─── DATA TO EXAMINE

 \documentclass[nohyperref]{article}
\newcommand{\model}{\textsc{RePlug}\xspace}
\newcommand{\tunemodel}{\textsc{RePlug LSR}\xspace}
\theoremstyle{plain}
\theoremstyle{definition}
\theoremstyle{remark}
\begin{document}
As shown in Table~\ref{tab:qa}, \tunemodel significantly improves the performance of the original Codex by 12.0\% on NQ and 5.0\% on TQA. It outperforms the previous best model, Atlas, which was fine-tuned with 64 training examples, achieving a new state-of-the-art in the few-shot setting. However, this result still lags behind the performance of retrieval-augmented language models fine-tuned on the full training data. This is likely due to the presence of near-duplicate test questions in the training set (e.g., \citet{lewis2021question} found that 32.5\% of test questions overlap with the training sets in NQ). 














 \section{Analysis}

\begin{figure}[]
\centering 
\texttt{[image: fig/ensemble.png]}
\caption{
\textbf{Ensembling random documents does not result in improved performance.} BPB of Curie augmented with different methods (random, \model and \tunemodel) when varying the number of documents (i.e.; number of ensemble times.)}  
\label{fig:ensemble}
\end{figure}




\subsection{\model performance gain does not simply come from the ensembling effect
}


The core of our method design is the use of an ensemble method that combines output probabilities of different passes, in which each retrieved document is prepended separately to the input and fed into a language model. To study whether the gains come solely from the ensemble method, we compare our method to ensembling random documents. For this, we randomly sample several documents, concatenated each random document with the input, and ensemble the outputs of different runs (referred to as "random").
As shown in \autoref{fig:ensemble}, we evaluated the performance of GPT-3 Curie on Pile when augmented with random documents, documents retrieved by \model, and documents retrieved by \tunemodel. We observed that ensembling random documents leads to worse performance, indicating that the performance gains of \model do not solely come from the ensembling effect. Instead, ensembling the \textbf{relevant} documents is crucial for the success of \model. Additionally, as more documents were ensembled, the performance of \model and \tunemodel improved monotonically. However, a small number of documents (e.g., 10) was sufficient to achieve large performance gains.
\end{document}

──────

## EXERCISE PROMPT
Would you retype all of the data exactly as shown?

## FINISHED EXERCISE
 \documentclass[nohyperref]{article}
\newcommand{\model}{\textsc{RePlug}\xspace}
\newcommand{\tunemodel}{\textsc{RePlug LSR}\xspace}
\theoremstyle{plain}
\theoremstyle{definition}
\theoremstyle{remark}
\begin{document}
As shown in Table~\ref{tab:qa}, \tunemodel significantly improves the performance of the original Codex by 12.0\% on NQ and 5.0\% on TQA. It outperforms the previous best model, Atlas, which was fine-tuned with 64 training examples, achieving a new state-of-the-art in the few-shot setting. However, this result still lags behind the performance of retrieval-augmented language models fine-tuned on the full training data. This is likely due to the presence of near-duplicate test questions in the training set (e.g., \citet{lewis2021question} found that 32.5\% of test questions overlap with the training sets in NQ). 














 \section{Analysis}

\begin{figure}[]
\centering 
\texttt{[image: fig/ensemble.png]}
\caption{
\textbf{Ensembling random documents does not result in improved performance.} BPB of Curie augmented with different methods (random, \model and \tunemodel) when varying the number of documents (i.e.; number of ensemble times.)}  
\label{fig:ensemble}
\end{figure}




\subsection{\model performance gain does not simply come from the ensembling effect
}


The core of our method design is the use of an ensemble method that combines output probabilities of different passes, in which each retrieved document is prepended separately to the input and fed into a language model. To study whether the gains come solely from the ensemble method, we compare our method to ensembling random documents. For this, we randomly sample several documents, concatenated each random document with the input, and ensemble the outputs of different runs (referred to as "random").
As shown in \autoref{fig:ensemble}, we evaluated the performance of GPT-3 Curie on Pile when augmented with random documents, documents retrieved by \model, and documents retrieved by \tunemodel. We observed that ensembling random documents leads to worse performance, indicating that the performance gains of \model do not solely come from the ensembling effect. Instead, ensembling the \textbf{relevant} documents is crucial for the success of \model. Additionally, as more documents were ensembled, the performance of \model and \tunemodel improved monotonically. However, a small number of documents (e.g., 10) was sufficient to achieve large performance gains.
\end{document}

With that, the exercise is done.